START RECORD SET

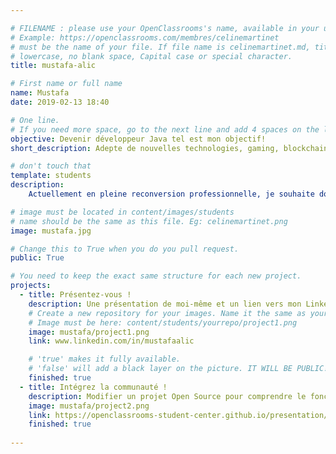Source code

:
 ```yaml
---

# FILENAME : please use your OpenClassrooms's name, available in your url.
# Example: https://openclassrooms.com/membres/celinemartinet
# must be the name of your file. If file name is celinemartinet.md, title is celinemartinet.
# lowercase, no blank space, Capital case or special character.
title: mustafa-alic

# First name or full name
name: Mustafa
date: 2019-02-13 18:40

# One line.
# If you need more space, go to the next line and add 4 spaces on the left, as in 'description'.
objective: Devenir développeur Java tel est mon objectif! 
short_description: Adepte de nouvelles technologies, gaming, blockchain mais aussi du sport, j'essaie de me frayer un chemin au sommet de la chaîne de programmation! Le chemin est long et semé d'embuches mais ma motivation et mon optimisme sont là pour m'éclairer la voie.

# don't touch that
template: students
description:
    Actuellement en pleine reconversion professionnelle, je souhaite donner un nouvel élan à ma carrière en devenant développer d'applications Java. De nature curieuse et toujours à la recherche d'apprendre de nouvelles choses. Rien que de penser à l'idée que je suis entrain de changer ma vie en suivant ce parcours, je me sens comme un supporter de PSG après la victoire face à MU en league des champions. PS: Je le suis (supporter de PSG :) )

# image must be located in content/images/students
# name should be the same as this file. Eg: celinemartinet.png
image: mustafa.jpg

# Change this to True when you do you pull request.
public: True

# You need to keep the exact same structure for each new project.
projects:
  - title: Présentez-vous !
    description: Une présentation de moi-même et un lien vers mon LinkedIn.
    # Create a new repository for your images. Name it the same as your nickname and profile picture.
    # Image must be here: content/students/yourrepo/project1.png
    image: mustafa/project1.png
    link: www.linkedin.com/in/mustafaalic

    # 'true' makes it fully available.
    # 'false' will add a black layer on the picture. IT WILL BE PUBLIC!
    finished: true
  - title: Intégrez la communauté !
    description: Modifier un projet Open Source pour comprendre le fonctionnement de Git, de Github et des pull requests. 
    image: mustafa/project2.png
    link: https://openclassrooms-student-center.github.io/presentation/students/ratus.html
    finished: true
  
---
```

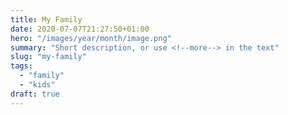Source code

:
 ```yaml
---
title: My Family
date: 2020-07-07T21:27:50+01:00
hero: "/images/year/month/image.png"
summary: "Short description, or use <!--more--> in the text"
slug: "my-family"
tags: 
  - "family"
  - "kids"
draft: true
---
```


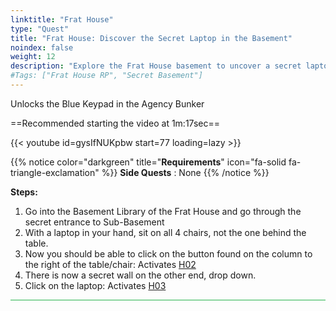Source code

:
 ```yaml
---
linktitle: "Frat House"
type: "Quest"
title: "Frat House: Discover the Secret Laptop in the Basement"
noindex: false
weight: 12
description: "Explore the Frat House basement to uncover a secret laptop. Complete this step-by-step guide to activate hidden triggers."
#Tags: ["Frat House RP", "Secret Basement"]
---
```


Unlocks the Blue Keypad in the Agency Bunker

==Recommended starting the video at 1m:17sec==

{{< youtube id=gysIfNUKpbw start=77 loading=lazy >}}

{{% notice color="darkgreen" title="**Requirements**" icon="fa-solid fa-triangle-exclamation"  %}}
**Side Quests** : None
{{% /notice %}}

**Steps:**

1. Go into the Basement Library of the Frat House and go through the secret entrance to Sub-Basement
2. With a laptop in your hand, sit on all 4 chairs, not the one behind the table.
3. Now you should be able to click on the button found on the column to the right of the table/chair: Activates [H02](/casebook/light_panel#h02)
4. There is now a secret wall on the other end, drop down.
5. Click on the laptop: Activates [H03](/casebook/light_panel#h03)

<hr style="background-color: #28b44c" size=8>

END RECORD SET

**PROBLEM STATEMENT**
In the material above, repeat each entry exactly and omit every picture.

**SOLUTION**
Source code

:
 ```yaml
---

# FILENAME : please use your OpenClassrooms's name, available in your url.
# Example: https://openclassrooms.com/membres/celinemartinet
# must be the name of your file. If file name is celinemartinet.md, title is celinemartinet.
# lowercase, no blank space, Capital case or special character.
title: mustafa-alic

# First name or full name
name: Mustafa
date: 2019-02-13 18:40

# One line.
# If you need more space, go to the next line and add 4 spaces on the left, as in 'description'.
objective: Devenir développeur Java tel est mon objectif! 
short_description: Adepte de nouvelles technologies, gaming, blockchain mais aussi du sport, j'essaie de me frayer un chemin au sommet de la chaîne de programmation! Le chemin est long et semé d'embuches mais ma motivation et mon optimisme sont là pour m'éclairer la voie.

# don't touch that
template: students
description:
    Actuellement en pleine reconversion professionnelle, je souhaite donner un nouvel élan à ma carrière en devenant développer d'applications Java. De nature curieuse et toujours à la recherche d'apprendre de nouvelles choses. Rien que de penser à l'idée que je suis entrain de changer ma vie en suivant ce parcours, je me sens comme un supporter de PSG après la victoire face à MU en league des champions. PS: Je le suis (supporter de PSG :) )

# image must be located in content/images/students
# name should be the same as this file. Eg: celinemartinet.png
image: mustafa.jpg

# Change this to True when you do you pull request.
public: True

# You need to keep the exact same structure for each new project.
projects:
  - title: Présentez-vous !
    description: Une présentation de moi-même et un lien vers mon LinkedIn.
    # Create a new repository for your images. Name it the same as your nickname and profile picture.
    # Image must be here: content/students/yourrepo/project1.png
    image: mustafa/project1.png
    link: www.linkedin.com/in/mustafaalic

    # 'true' makes it fully available.
    # 'false' will add a black layer on the picture. IT WILL BE PUBLIC!
    finished: true
  - title: Intégrez la communauté !
    description: Modifier un projet Open Source pour comprendre le fonctionnement de Git, de Github et des pull requests. 
    image: mustafa/project2.png
    link: https://openclassrooms-student-center.github.io/presentation/students/ratus.html
    finished: true
  
---
```

Source code

:
 ```yaml
---
title: My Family
date: 2020-07-07T21:27:50+01:00
hero: "/images/year/month/image.png"
summary: "Short description, or use <!--more--> in the text"
slug: "my-family"
tags: 
  - "family"
  - "kids"
draft: true
---
```


Source code

:
 ```yaml
---
linktitle: "Frat House"
type: "Quest"
title: "Frat House: Discover the Secret Laptop in the Basement"
noindex: false
weight: 12
description: "Explore the Frat House basement to uncover a secret laptop. Complete this step-by-step guide to activate hidden triggers."
#Tags: ["Frat House RP", "Secret Basement"]
---
```


Unlocks the Blue Keypad in the Agency Bunker

==Recommended starting the video at 1m:17sec==

{{< youtube id=gysIfNUKpbw start=77 loading=lazy >}}

{{% notice color="darkgreen" title="**Requirements**" icon="fa-solid fa-triangle-exclamation"  %}}
**Side Quests** : None
{{% /notice %}}

**Steps:**

1. Go into the Basement Library of the Frat House and go through the secret entrance to Sub-Basement
2. With a laptop in your hand, sit on all 4 chairs, not the one behind the table.
3. Now you should be able to click on the button found on the column to the right of the table/chair: Activates [H02](/casebook/light_panel#h02)
4. There is now a secret wall on the other end, drop down.
5. Click on the laptop: Activates [H03](/casebook/light_panel#h03)

<hr style="background-color: #28b44c" size=8>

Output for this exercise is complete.